Ile-de-France : comment la banlieue rouge a acquis des œuvres d’art dignes de musée
A l’automne prochain, la ville de Gennevilliers accueillera « Trésors de banlieue », une exposition rassemblant quelque 350 œuvres prêtées par une quarantaine de villes populaires. La constitution de ce patrimoine s’est faite au gré d’histoires humaines… et politiques.
Il y a des noms très connus, tels Chagall ou Fernand Léger. D’autres un peu moins comme les peintres Boris Taslitzky et Corneille ou le dessinateur de bandes dessinées Caza. Et certains quelque peu inattendus, comme celui d’Elsa Triolet, la muse d’Aragon, dont on découvre qu’elle n’était pas seulement une femme de lettres mais aussi créatrice de bijoux à ses heures.
Autant d’artistes dont certaines œuvres ne sont pas la propriété de musées ou de riches collectionneurs mais… de municipalités de banlieues populaires. A l’instar de Gennevilliers, qui s’apprête à accueillir à l’automne prochain une exposition de 350 œuvres représentatives de ces « Trésors de banlieue ». « Cet automne, Paris va nous jalouser, prédit Patrice Leclerc, le maire (PCF). Le public va enfin avoir l’opportunité d’accéder à ces œuvres, qui se rapprochent des lieux de vie des habitants. »
C’est l’association l’Académie des banlieues qui s’occupe de la scénographie, du transport, de l’événementiel et de la communication. « 350 œuvres, 41 collectivités de toute la France, des villes de banlieues parisienne mais aussi de la périphérie de Rouen (Saint-Etienne-du-Rouvray), de Lyon (Vénissieux) ou encore de Toulon (Solliès-Toucas) : à cette échelle, c’est unique », salue Sylvie Gilles, la secrétaire générale de l’association. Mais comment des villes aux populations parfois très modestes se retrouvent-elles à posséder des pépites d’art contemporain ?

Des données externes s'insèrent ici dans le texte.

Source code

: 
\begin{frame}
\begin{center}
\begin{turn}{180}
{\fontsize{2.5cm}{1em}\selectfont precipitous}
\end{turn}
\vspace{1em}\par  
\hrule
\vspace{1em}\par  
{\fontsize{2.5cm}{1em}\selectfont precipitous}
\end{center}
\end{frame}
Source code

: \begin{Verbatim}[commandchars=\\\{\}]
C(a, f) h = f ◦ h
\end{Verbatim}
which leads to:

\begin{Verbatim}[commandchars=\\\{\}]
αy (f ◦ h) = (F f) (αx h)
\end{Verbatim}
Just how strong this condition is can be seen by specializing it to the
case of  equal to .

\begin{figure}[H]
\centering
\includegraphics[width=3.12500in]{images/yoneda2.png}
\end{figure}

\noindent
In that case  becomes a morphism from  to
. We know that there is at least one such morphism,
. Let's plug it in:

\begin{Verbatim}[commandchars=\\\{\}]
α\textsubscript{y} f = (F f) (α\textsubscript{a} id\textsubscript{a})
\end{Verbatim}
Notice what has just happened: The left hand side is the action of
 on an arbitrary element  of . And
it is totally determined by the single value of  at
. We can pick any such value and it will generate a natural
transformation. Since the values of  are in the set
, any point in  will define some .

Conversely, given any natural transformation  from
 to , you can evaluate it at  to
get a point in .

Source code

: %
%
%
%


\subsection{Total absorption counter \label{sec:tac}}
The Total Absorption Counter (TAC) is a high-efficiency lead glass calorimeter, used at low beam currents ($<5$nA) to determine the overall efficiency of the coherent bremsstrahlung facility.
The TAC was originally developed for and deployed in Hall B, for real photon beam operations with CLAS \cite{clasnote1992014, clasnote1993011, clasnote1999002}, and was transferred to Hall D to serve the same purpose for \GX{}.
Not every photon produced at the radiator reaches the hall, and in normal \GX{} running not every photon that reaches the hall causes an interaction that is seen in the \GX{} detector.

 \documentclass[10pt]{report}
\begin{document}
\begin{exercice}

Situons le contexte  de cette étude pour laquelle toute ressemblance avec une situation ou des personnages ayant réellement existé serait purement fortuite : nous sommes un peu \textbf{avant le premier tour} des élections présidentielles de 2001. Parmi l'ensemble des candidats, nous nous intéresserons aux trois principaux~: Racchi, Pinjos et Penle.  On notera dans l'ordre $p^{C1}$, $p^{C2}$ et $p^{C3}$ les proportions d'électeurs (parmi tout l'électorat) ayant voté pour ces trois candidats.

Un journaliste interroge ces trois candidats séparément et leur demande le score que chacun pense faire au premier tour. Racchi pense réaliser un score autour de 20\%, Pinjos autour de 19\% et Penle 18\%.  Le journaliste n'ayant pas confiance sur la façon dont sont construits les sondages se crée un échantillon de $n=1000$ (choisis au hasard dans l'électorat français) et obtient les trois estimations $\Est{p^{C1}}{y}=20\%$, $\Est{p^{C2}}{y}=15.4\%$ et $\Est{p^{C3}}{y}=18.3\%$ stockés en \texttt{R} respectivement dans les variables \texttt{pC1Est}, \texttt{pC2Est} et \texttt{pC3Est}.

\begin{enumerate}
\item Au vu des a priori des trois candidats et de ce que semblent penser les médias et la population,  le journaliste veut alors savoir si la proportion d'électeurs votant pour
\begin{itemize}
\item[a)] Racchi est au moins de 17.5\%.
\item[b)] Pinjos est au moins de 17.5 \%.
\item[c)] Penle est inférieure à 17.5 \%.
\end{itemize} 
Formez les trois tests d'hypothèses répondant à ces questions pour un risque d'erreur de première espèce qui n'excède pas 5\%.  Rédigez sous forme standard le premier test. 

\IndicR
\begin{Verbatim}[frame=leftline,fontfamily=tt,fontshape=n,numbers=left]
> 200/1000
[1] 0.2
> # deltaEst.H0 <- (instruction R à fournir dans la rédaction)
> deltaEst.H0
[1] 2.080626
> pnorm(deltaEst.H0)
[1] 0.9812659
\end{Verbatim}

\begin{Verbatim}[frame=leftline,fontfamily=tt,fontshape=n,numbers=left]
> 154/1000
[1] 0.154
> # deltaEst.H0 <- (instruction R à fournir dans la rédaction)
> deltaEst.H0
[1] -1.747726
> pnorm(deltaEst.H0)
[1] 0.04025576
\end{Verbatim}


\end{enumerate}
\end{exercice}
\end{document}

Une partie de ce fonds colossal vient de donations. « De nombreux artistes ont été en résidence dans les communes ou ont été aidés et accompagnées par celles-ci, détaille Noël Coret, le commissaire de l’exposition. En remerciement, ils ont offert une ou plusieurs œuvres ». Autre possibilité : des collectionneurs locaux qui font don d’une œuvre à leur commune.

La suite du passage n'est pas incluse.